Google Invests in Cognitive: Cloud Speech API Reaches General Availability Like
Quick overview of most significant highlights in the industry and on the site.
Build your own feed by choosing topics you want to read about and editors you want to hear from.
Set up your notifications and don’t miss out on content that matters to you
Estimated reading time: three minutes
- Added to
reading list
reading list
If the behaviour persists please contact us.
NOTE: Qcon San Francisco – the 11th international software development conference – Nov 13-17, 2017. 100+ pro practitioner speakers, 1400+ attendees, eighteen tracks to cover topics driving the evolution of software development today. Get more details or register now!
In a latest blog post, Google announced their Cloud Speech API has reached General Availability (GA). The Cloud Speech API permits developers to include pre-trained machine learning models for cognitive tasks such as movie, pic and text analysis in addition to dynamic translation. The Cloud Speech API was launched, in open beta, last summer.
Cloud Speech API takes advantage of Google’s neural network-based speech recognition that has its roots in Google’s own voice offerings, including Google Assistant and Google Home. The Cloud Speech API presently supports language services in more than eighty languages and variants. It is also able to ingest audio in two modes:
- Real-time streaming that will provide prompt text results while a person is speaking
- Batch for pre-recorded transcript functionality
The service is able to operate in noisy environments by filtering out background noise and can also learn through word and phase hints by adding fresh words or phrases to a dictionary.
As part of this GA launch, Google has added some fresh features and improved spectacle in the areas of:
- Transcription accuracy for long-form audio
- Quicker processing, typically 3x quicker than the prior version for batch screenplays
- Expanded file format support, now including WAV, Opus and Speex
In a latest presentation at Google Cloud Next '17, Dan Aharon, product manager at Google, described some of the use cases behind Cloud Speech API including human-computer interactions using mobile, web and IoT applications. The service can also be used to generate speech analytics for businesses in customer service scripts.
Aharon also discussed the momentum behind speech and why it has reached an inflection point:
- Voice is swifter (150 words per min vs 20-40 for typing)
- Lighter (does not require a hierarchical UI)
- More convenient (permits palms free operation)
- Over 20% of all Android app searches are now done through voice
- Always-listening devices (Google Home, Google Pixel, Amazon Echo) becoming mainstream
Google has showcased a duo customer screenplays that demonstrate the capability of the Cloud Speech API. The very first example is a mobile talk application called Azar. In this mobile talk application, users are able to communicate with others in real time using movie talk. In addition to streaming movie and audio, a transcript is provided to users in the language of their choice. Thus far, Azar has made more than fifteen billion discovery matches and is operating the service at scale.

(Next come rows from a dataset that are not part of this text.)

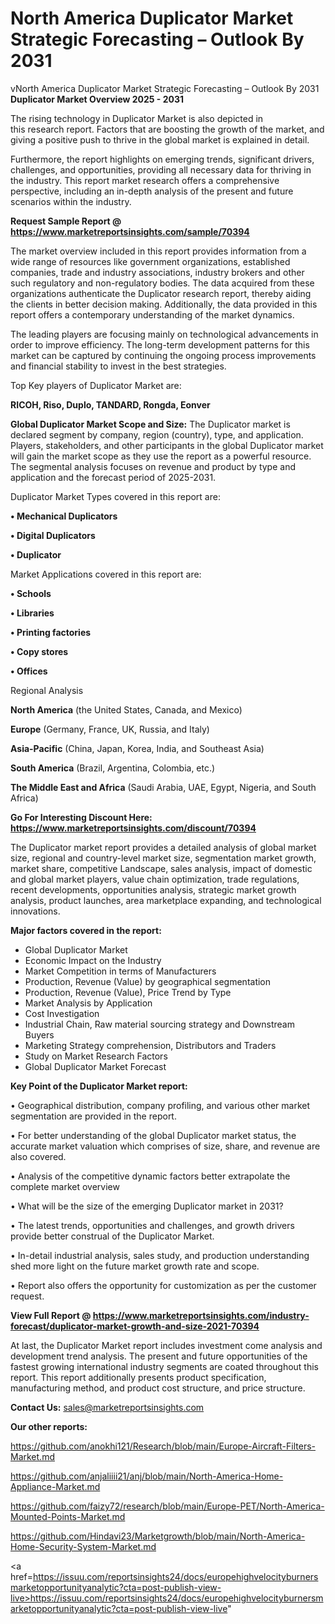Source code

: # North America Duplicator Market Strategic Forecasting – Outlook By 2031
vNorth America Duplicator Market Strategic Forecasting – Outlook By 2031
<Strong> Duplicator Market Overview 2025 - 2031</strong>

The rising technology in Duplicator Market is also depicted in this research report. Factors that are boosting the growth of the market, and giving a positive push to thrive in the global market is explained in detail.

Furthermore, the report highlights on emerging trends, significant drivers, challenges, and opportunities, providing all necessary data for thriving in the industry. This report market research offers a comprehensive perspective, including an in-depth analysis of the present and future scenarios within the industry.

<strong>Request Sample Report @ <a href=https://www.marketreportsinsights.com/sample/70394>https://www.marketreportsinsights.com/sample/70394</a></strong>

The market overview included in this report provides information from a wide range of resources like government organizations, established companies, trade and industry associations, industry brokers and other such regulatory and non-regulatory bodies. The data acquired from these organizations authenticate the Duplicator research report, thereby aiding the clients in better decision making. Additionally, the data provided in this report offers a contemporary understanding of the market dynamics.

The leading players are focusing mainly on technological advancements in order to improve efficiency. The long-term development patterns for this market can be captured by continuing the ongoing process improvements and financial stability to invest in the best strategies.

Top Key players of Duplicator Market are:

<strong>RICOH, Riso, Duplo, TANDARD, Rongda, Eonver</strong>

<strong><b>Global Duplicator Market Scope and Size:</b></strong>
The Duplicator market is declared segment by company, region (country), type, and application. Players, stakeholders, and other participants in the global Duplicator market will gain the market scope as they use the report as a powerful resource. The segmental analysis focuses on revenue and product by type and application and the forecast period of 2025-2031.

Duplicator Market Types covered in this report are:

<strong>• Mechanical Duplicators

• Digital Duplicators

• Duplicator</strong>

Market Applications covered in this report are:

<strong>• Schools

• Libraries

• Printing factories

• Copy stores

• Offices</strong> 

Regional Analysis

<strong>North America</strong> (the United States, Canada, and Mexico)

<strong>Europe</strong> (Germany, France, UK, Russia, and Italy)

<strong>Asia-Pacific</strong> (China, Japan, Korea, India, and Southeast Asia)

<strong>South America</strong> (Brazil, Argentina, Colombia, etc.)

<strong>The Middle East and Africa</strong> (Saudi Arabia, UAE, Egypt, Nigeria, and South Africa)

<strong>Go For Interesting Discount Here: <a href=https://www.marketreportsinsights.com/discount/70394>https://www.marketreportsinsights.com/discount/70394</a></strong>

The Duplicator market report provides a detailed analysis of global market size, regional and country-level market size, segmentation market growth, market share, competitive Landscape, sales analysis, impact of domestic and global market players, value chain optimization, trade regulations, recent developments, opportunities analysis, strategic market growth analysis, product launches, area marketplace expanding, and technological innovations.

<strong><b>Major factors covered in the report:</b></strong>
<ul>
  <li>Global Duplicator Market </li>
  <li>Economic Impact on the Industry</li>
  <li>Market Competition in terms of Manufacturers</li>
  <li>Production, Revenue (Value) by geographical segmentation</li>
  <li>Production, Revenue (Value), Price Trend by Type</li>
  <li>Market Analysis by Application</li>
  <li>Cost Investigation</li>
  <li>Industrial Chain, Raw material sourcing strategy and Downstream Buyers</li>
  <li>Marketing Strategy comprehension, Distributors and Traders</li>
  <li>Study on Market Research Factors</li>
  <li>Global Duplicator Market Forecast</li>
</ul>

<strong><b>Key Point of the Duplicator Market report:</b></strong>

• Geographical distribution, company profiling, and various other market segmentation are provided in the report.

• For better understanding of the global Duplicator market status, the accurate market valuation which comprises of size, share, and revenue are also covered.

• Analysis of the competitive dynamic factors better extrapolate the complete market overview

• What will be the size of the emerging Duplicator market in 2031?

• The latest trends, opportunities and challenges, and growth drivers provide better construal of the Duplicator Market.

• In-detail industrial analysis, sales study, and production understanding shed more light on the future market growth rate and scope.

• Report also offers the opportunity for customization as per the customer request.

<strong><b>View Full Report @ <a href=https://www.marketreportsinsights.com/industry-forecast/duplicator-market-growth-and-size-2021-70394>https://www.marketreportsinsights.com/industry-forecast/duplicator-market-growth-and-size-2021-70394</a></b></strong>


At last, the Duplicator Market report includes investment come analysis and development trend analysis. The present and future opportunities of the fastest growing international industry segments are coated throughout this report. This report additionally presents product specification, manufacturing method, and product cost structure, and price structure.

<strong>Contact Us:</strong>
sales@marketreportsinsights.com

<strong>Our other reports:</strong>

<a href=https://github.com/anokhi121/Research/blob/main/Europe-Aircraft-Filters-Market.md>https://github.com/anokhi121/Research/blob/main/Europe-Aircraft-Filters-Market.md</a>

<a href=https://github.com/anjaliiii21/anj/blob/main/North-America-Home-Appliance-Market.md>https://github.com/anjaliiii21/anj/blob/main/North-America-Home-Appliance-Market.md</a>

<a href=https://github.com/faizy72/research/blob/main/Europe-PET/North-America-Mounted-Points-Market.md>https://github.com/faizy72/research/blob/main/Europe-PET/North-America-Mounted-Points-Market.md</a>

<a href=https://github.com/Hindavi23/Marketgrowth/blob/main/North-America-Home-Security-System-Market.md>https://github.com/Hindavi23/Marketgrowth/blob/main/North-America-Home-Security-System-Market.md</a>

<a href=https://issuu.com/reportsinsights24/docs/europehighvelocityburnersmarketopportunityanalytic?cta=post-publish-view-live>https://issuu.com/reportsinsights24/docs/europehighvelocityburnersmarketopportunityanalytic?cta=post-publish-view-live</a>"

Another use case that Google is showcasing concentrates on customer service. Nowadays, most organizations providing customer service, over the phone, provide a prompt indicating the conversation is about to be recorded for customer satisfaction purposes. But what do organizations do with that data? Gary Graves, CTO of InteractiveTel, indicates those conversations are usually reviewed only after a customer dispute. But, Graves feels that organizations, including car dealerships, are missing out on many opportunities as a result:
Not only are our car dealership customers making more sales, but it’s causing a shift in mentality because now everyone in the dealership is being held accountable. It’s one thing to have a recording or monitoring solution in place, and people know it’s there. But that’s reactive, meaning the only time that information is ever going to be leveraged is if there’s a situation that calls that into question. Whereas using Cloud Speech we are able to mine these conversations for actionable intelligence to permit us to empower dealers to be proactive and provide a higher level of customer service.
Within InteractiveTel’s suggesting, they provide car dealerships with a transcription and sentiment analysis solution. As a phone conversation takes place in real time, InteractiveTel is able to run those conversations through their platform that leverages the Google Cloud Speech API. As a result, car dealerships can create actionable insight to their salesforce and also determine customer sentiment on a per call basis.
As part of InteractiveTel’s demo at Google Cloud Next ’17, Graves demonstrated how their technology can be used to provide real time speech to text translation, keyword detection and sentiment analysis. Graves feels that even if customers are unwilling to provide their contact information, there is still a lot of product request information that can be captured without relying upon a salesperson to accurately capture this information in a system.